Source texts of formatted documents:
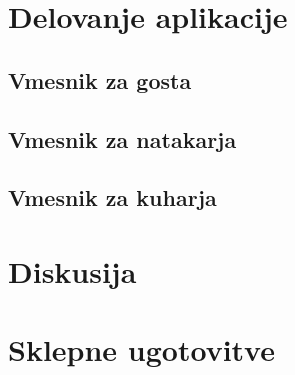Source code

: \documentclass[a4paper, 12pt]{book}
\begin{document}
\chapter {Delovanje aplikacije}
\section{Vmesnik za gosta}
\section{Vmesnik za natakarja}
\section{Vmesnik za kuharja}

\chapter {Diskusija}

\chapter {Sklepne ugotovitve}
\newpage %
\ \\
\clearpage
{}


\end{document}
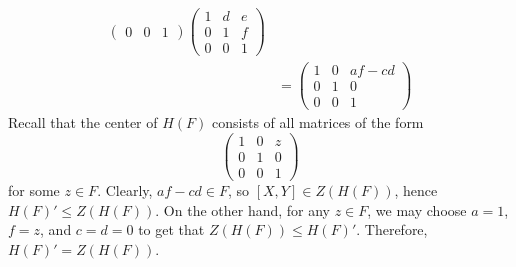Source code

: \begin{sol}
\begin{align*}
\begin{pmatrix}
            0 & 0 & 1
        \end{pmatrix}
        \begin{pmatrix}
            1 & d & e \\
            0 & 1 & f \\
            0 & 0 & 1
        \end{pmatrix} \\
        & =
        \begin{pmatrix}
            1 & 0 & af - cd \\
            0 & 1 & 0 \\
            0 & 0 & 1
        \end{pmatrix}
    \end{align*}
    Recall that the center of $H(F)$ consists of all matrices of the form
    \[
        \begin{pmatrix}
            1 & 0 & z \\
            0 & 1 & 0 \\
            0 & 0 & 1
        \end{pmatrix}
    \]
    for some $z \in F$.
	Clearly, $af - cd \in F$, so $[X, Y] \in Z(H(F))$, hence $H(F)' \leq Z(H(F))$.
	On the other hand, for any $z \in F$, we may choose $a = 1$, $f = z$, and $c = d = 0$ to get that $Z(H(F)) \leq H(F)'$.
	Therefore, $H(F)' = Z(H(F))$.
\end{sol}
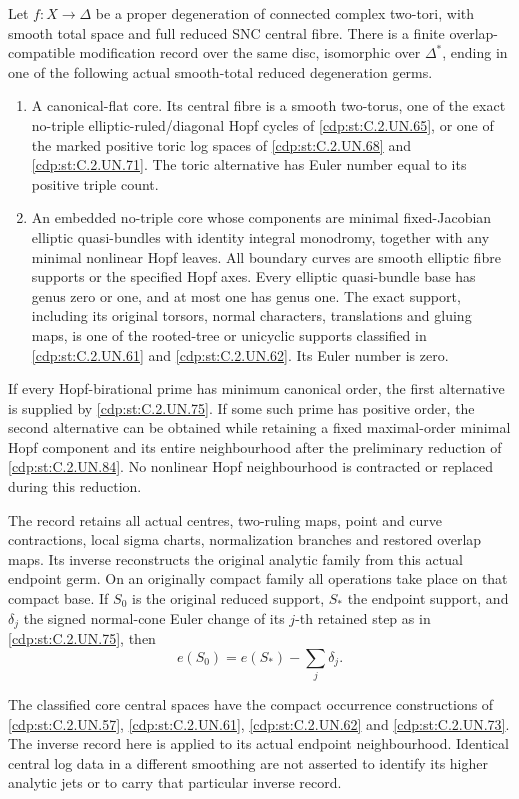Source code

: 
\begin{proposition}\label{cdp:st:C.2.UN.85}
Let \(f:X\to\Delta\) be a proper degeneration of connected
complex two-tori, with smooth total space and full reduced
SNC central fibre. There is a finite overlap-compatible
modification record over the same disc, isomorphic over
\(\Delta^*\), ending in one of the following actual
smooth-total reduced degeneration germs.

\begin{enumerate}
\item A canonical-flat core. Its central fibre is a smooth
two-torus, one of the exact no-triple elliptic-ruled/diagonal
Hopf cycles of \ref{cdp:st:C.2.UN.65}, or one of the marked positive toric
log spaces of \ref{cdp:st:C.2.UN.68} and \ref{cdp:st:C.2.UN.71}. The toric alternative has
Euler number equal to its positive triple count.

\item An embedded no-triple core whose components are
minimal fixed-Jacobian elliptic quasi-bundles with identity
integral monodromy, together with any minimal nonlinear
Hopf leaves. All boundary curves are smooth elliptic fibre
supports or the specified Hopf axes. Every elliptic
quasi-bundle base has genus zero or one, and at most one
has genus one. The exact support, including its original
torsors, normal characters, translations and gluing maps,
is one of the rooted-tree or unicyclic supports classified
in \ref{cdp:st:C.2.UN.61} and \ref{cdp:st:C.2.UN.62}. Its Euler number is zero.
\end{enumerate}

If every Hopf-birational prime has minimum canonical order,
the first alternative is supplied by \ref{cdp:st:C.2.UN.75}. If some such
prime has positive order, the second alternative can be
obtained while retaining a fixed maximal-order minimal
Hopf component and its entire neighbourhood after the
preliminary reduction of \ref{cdp:st:C.2.UN.84}. No nonlinear Hopf
neighbourhood is contracted or replaced during this
reduction.

The record retains all actual centres, two-ruling maps,
point and curve contractions, local sigma charts,
normalization branches and restored overlap maps.
Its inverse reconstructs the original analytic family
from this actual endpoint germ. On an originally compact
family all operations take place on that compact base.
If \(S_0\) is the original reduced support, \(S_*\) the
endpoint support, and \(\delta_j\) the signed normal-cone
Euler change of its \(j\)-th retained step as in \ref{cdp:st:C.2.UN.75},
then
\[
                 e(S_0)=e(S_*)-\sum_j\delta_j.
 \tag{C.GP.1}\label{cdp:eq:C.GP.1}
\]

The classified core central spaces have the compact
occurrence constructions of \ref{cdp:st:C.2.UN.57}, \ref{cdp:st:C.2.UN.61}, \ref{cdp:st:C.2.UN.62} and \ref{cdp:st:C.2.UN.73}.
The inverse record here is applied to its actual endpoint
neighbourhood. Identical central log data in a different
smoothing are not asserted to identify its higher analytic
jets or to carry that particular inverse record.
\end{proposition}

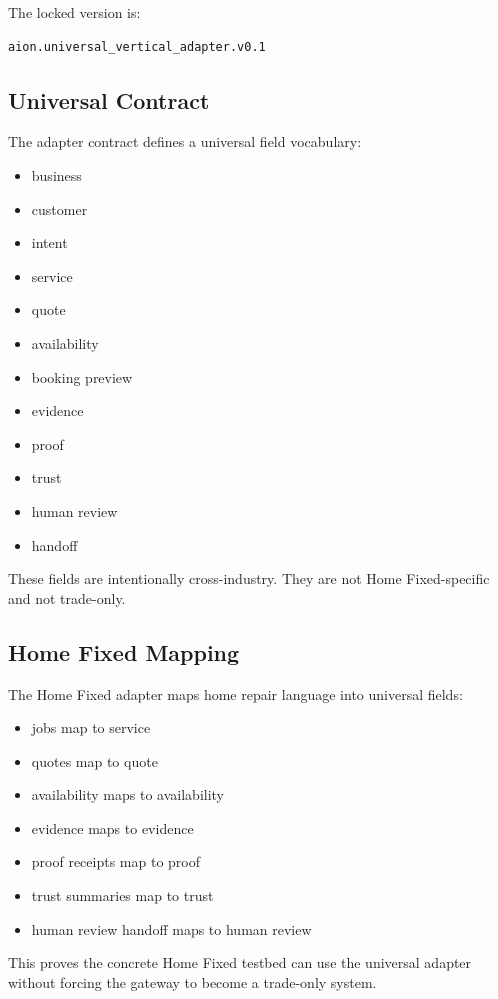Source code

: \documentclass[11pt]{article}
\begin{document}
The locked version is:

\begin{verbatim}
aion.universal_vertical_adapter.v0.1
\end{verbatim}

\subsection{Universal Contract}

The adapter contract defines a universal field vocabulary:

\begin{itemize}
  \item business
  \item customer
  \item intent
  \item service
  \item quote
  \item availability
  \item booking preview
  \item evidence
  \item proof
  \item trust
  \item human review
  \item handoff
\end{itemize}

These fields are intentionally cross-industry. They are not Home Fixed-specific and not trade-only.

\subsection{Home Fixed Mapping}

The Home Fixed adapter maps home repair language into universal fields:

\begin{itemize}
  \item jobs map to service
  \item quotes map to quote
  \item availability maps to availability
  \item evidence maps to evidence
  \item proof receipts map to proof
  \item trust summaries map to trust
  \item human review handoff maps to human review
\end{itemize}

This proves the concrete Home Fixed testbed can use the universal adapter without forcing the gateway to become a trade-only system.
\end{document}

- **Task item**:
Find "The adapter contract" in the entries above and copy that whole line exactly, then each line after it through the line that contains "maps to availability".

- **Result of the task**:
The adapter contract defines a universal field vocabulary:

\begin{itemize}
  \item business
  \item customer
  \item intent
  \item service
  \item quote
  \item availability
  \item booking preview
  \item evidence
  \item proof
  \item trust
  \item human review
  \item handoff
\end{itemize}

These fields are intentionally cross-industry. They are not Home Fixed-specific and not trade-only.

\subsection{Home Fixed Mapping}

The Home Fixed adapter maps home repair language into universal fields:

\begin{itemize}
  \item jobs map to service
  \item quotes map to quote
  \item availability maps to availability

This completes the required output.